On a par ailleurs vu que le pouvoir se doit de céder un minimum à l'opinion de manière à rester en place, mais ce n'est pas tout a fait exact. Un chef, un meneur, est souvent celui qui a le talent d'interprétation pour deviner les attentes de l'opinion, et il peut ainsi aller au devant des envies du peuple, ce qui le légitime en tant que détenteur du pouvoir. De plus, le rôle du pouvoir politique est aussi d'expliquer à l'opinion la justesse de sa décision, et ainsi de la faire accepter, plus que ce n'est celui de l'opinion de guider le pouvoir. On peut par exemple parler de certains grands débats des vingt dernières années en France, comme l'abolition de la peine de mort, ou le port de la ceinture en voiture. Dans les deux cas, l'opinion était hostile. Or, aujourd'hui, on sait que le port de la ceinture a permis à des milliers de gens de survivre à des accidents de voiture depuis qu'il a été imposé il y a quelques années, et l'opinion est maintenant consciente de cela, et approuve cette obligation.

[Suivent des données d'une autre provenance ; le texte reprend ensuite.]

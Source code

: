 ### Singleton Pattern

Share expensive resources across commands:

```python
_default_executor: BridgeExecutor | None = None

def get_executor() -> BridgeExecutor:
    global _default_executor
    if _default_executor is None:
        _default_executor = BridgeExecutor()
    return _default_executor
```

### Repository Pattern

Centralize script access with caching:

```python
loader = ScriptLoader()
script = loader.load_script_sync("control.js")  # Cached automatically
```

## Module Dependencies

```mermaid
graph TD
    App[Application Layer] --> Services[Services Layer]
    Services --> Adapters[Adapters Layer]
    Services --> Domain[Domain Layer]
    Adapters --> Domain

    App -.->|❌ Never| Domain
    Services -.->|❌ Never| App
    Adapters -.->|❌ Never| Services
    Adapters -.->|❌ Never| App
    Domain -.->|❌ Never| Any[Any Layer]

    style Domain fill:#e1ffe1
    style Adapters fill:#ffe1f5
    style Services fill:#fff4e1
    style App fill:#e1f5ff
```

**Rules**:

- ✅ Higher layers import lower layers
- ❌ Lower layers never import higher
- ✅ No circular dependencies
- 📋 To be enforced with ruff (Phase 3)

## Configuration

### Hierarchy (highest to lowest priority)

Il est parfois difficile pour le pouvoir de trouver un juste milieu entre son envie de rester en place, passant par une certaine part de démagogie et une prise de responsabilités indispensable. C'est donc la raison qui doit être le guide de l'exercice du pouvoir, et non les passions. C'est pourquoi les hommes au pouvoir doivent faire preuve de courage politique, et doivent prendre les décisions qui sont justes et raisonnables, même si elles sont impopulaires, ce qui est parfois difficile. Une solution de cette délicate équation serait que le pouvoir soit confié à des gestionnaires choisis pour leur compétences, avec un idéal idéologique commun, qui lui découlerait directement de l'opinion. On peut considérer que ce serait alors la raison qui exercerait le pouvoir, et ce sans trahir les aspirations du peuple.